Inspired to continue “greening” my new house with renewable and energy efficient technologies, I purchased a set of solar-powered walkway lamps that use light emitting diodes (LEDs) as luminaires. The lights are a generic brand similar to Malibu One-Light Outdoor Solar-Powered Walk Lights, and according to the manufacturer, they can stay illuminated for more than 10 hours on a full charge from 8-hours of direct sunlight. I have yet to test this claim through personal observation.
Outdoor walkway lighting represents an obvious marriage between solar energy and LEDs due to the superior lighting efficiency and compact form factor provided by LEDs compared to competing illumination technologies.

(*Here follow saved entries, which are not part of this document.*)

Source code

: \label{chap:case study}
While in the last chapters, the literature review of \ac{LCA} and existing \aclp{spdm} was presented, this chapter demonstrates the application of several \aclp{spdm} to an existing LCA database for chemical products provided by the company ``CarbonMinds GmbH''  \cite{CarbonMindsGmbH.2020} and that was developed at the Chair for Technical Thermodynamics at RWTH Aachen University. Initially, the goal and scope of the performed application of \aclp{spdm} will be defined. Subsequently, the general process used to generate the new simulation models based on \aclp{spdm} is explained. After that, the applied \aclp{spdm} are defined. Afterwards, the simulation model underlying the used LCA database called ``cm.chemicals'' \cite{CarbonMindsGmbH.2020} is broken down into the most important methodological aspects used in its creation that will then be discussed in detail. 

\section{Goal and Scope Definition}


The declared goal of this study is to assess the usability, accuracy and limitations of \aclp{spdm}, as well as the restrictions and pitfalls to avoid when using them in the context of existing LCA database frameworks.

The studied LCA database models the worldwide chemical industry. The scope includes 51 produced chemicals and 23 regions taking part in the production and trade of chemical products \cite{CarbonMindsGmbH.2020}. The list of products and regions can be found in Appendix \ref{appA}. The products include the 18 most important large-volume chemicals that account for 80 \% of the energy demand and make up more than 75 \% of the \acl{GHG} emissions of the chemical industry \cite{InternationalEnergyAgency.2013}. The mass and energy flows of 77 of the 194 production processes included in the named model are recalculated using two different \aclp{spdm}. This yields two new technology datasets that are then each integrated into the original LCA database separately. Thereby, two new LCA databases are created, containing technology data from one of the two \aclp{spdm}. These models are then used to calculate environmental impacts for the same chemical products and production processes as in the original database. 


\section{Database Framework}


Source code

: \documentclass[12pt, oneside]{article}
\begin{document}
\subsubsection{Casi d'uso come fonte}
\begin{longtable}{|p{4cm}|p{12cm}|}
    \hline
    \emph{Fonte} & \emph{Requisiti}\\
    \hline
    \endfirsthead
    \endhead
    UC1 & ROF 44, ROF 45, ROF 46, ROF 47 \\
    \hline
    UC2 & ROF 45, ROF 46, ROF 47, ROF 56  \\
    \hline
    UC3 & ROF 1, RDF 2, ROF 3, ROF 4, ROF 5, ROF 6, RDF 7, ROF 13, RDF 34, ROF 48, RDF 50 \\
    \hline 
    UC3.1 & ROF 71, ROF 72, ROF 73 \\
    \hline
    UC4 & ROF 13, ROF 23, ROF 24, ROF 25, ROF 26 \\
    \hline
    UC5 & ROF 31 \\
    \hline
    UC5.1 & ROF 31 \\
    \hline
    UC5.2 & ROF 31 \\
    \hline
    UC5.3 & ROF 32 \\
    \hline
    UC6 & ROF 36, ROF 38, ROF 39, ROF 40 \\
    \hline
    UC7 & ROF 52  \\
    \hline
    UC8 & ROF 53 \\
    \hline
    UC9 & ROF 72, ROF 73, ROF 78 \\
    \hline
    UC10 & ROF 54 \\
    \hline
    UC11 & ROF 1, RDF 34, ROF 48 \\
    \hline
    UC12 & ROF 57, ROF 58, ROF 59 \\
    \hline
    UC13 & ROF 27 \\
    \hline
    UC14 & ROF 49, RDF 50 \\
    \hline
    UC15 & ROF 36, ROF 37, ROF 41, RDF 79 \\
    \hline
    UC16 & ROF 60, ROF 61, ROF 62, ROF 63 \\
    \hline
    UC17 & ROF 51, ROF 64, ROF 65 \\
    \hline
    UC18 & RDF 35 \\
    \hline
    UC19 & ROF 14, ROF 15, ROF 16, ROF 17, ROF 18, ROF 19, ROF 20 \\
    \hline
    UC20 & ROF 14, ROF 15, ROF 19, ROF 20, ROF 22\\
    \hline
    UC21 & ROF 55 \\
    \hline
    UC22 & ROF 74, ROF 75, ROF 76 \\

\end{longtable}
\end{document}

Efficient energy use is the paramount constraint driving solar walkway light design because the lights must remain illuminated all night using only energy stored during the day.
However, there is another reason that LEDs are appearing first in walkway lights. A recent Physics Today article, “LED luminaires—a whole new light”, touts LEDs as the lighting technology poised to replace incandescent and compact florescent lamps. However, the same article points out many technical hurdles still to be overcome. For example, multiple LEDs must be run in tandem to provide illumination levels equal to conventional bulbs. A close-packed array of point light sources creates optical problems such as multi-shadowing and the so-called Lite-Brite effect that cannot be tolerated in conventional lighting applications. These issues can be solved with diffusers or optics, but with loss of illumination level. For walkway illumination, the quality of light is less important than simply pointing out the edges of the path. So, LEDs are adequate.
Due to these unresolved limitations, LEDs are appearing first in niche applications like walkway lights and Christmas tree lights (see my recent pots, “Do LED Lamps Signal the End of Christmas Magic?”). As the technology improves, we will certainly see LEDs infiltrating more into the conventional lighting market.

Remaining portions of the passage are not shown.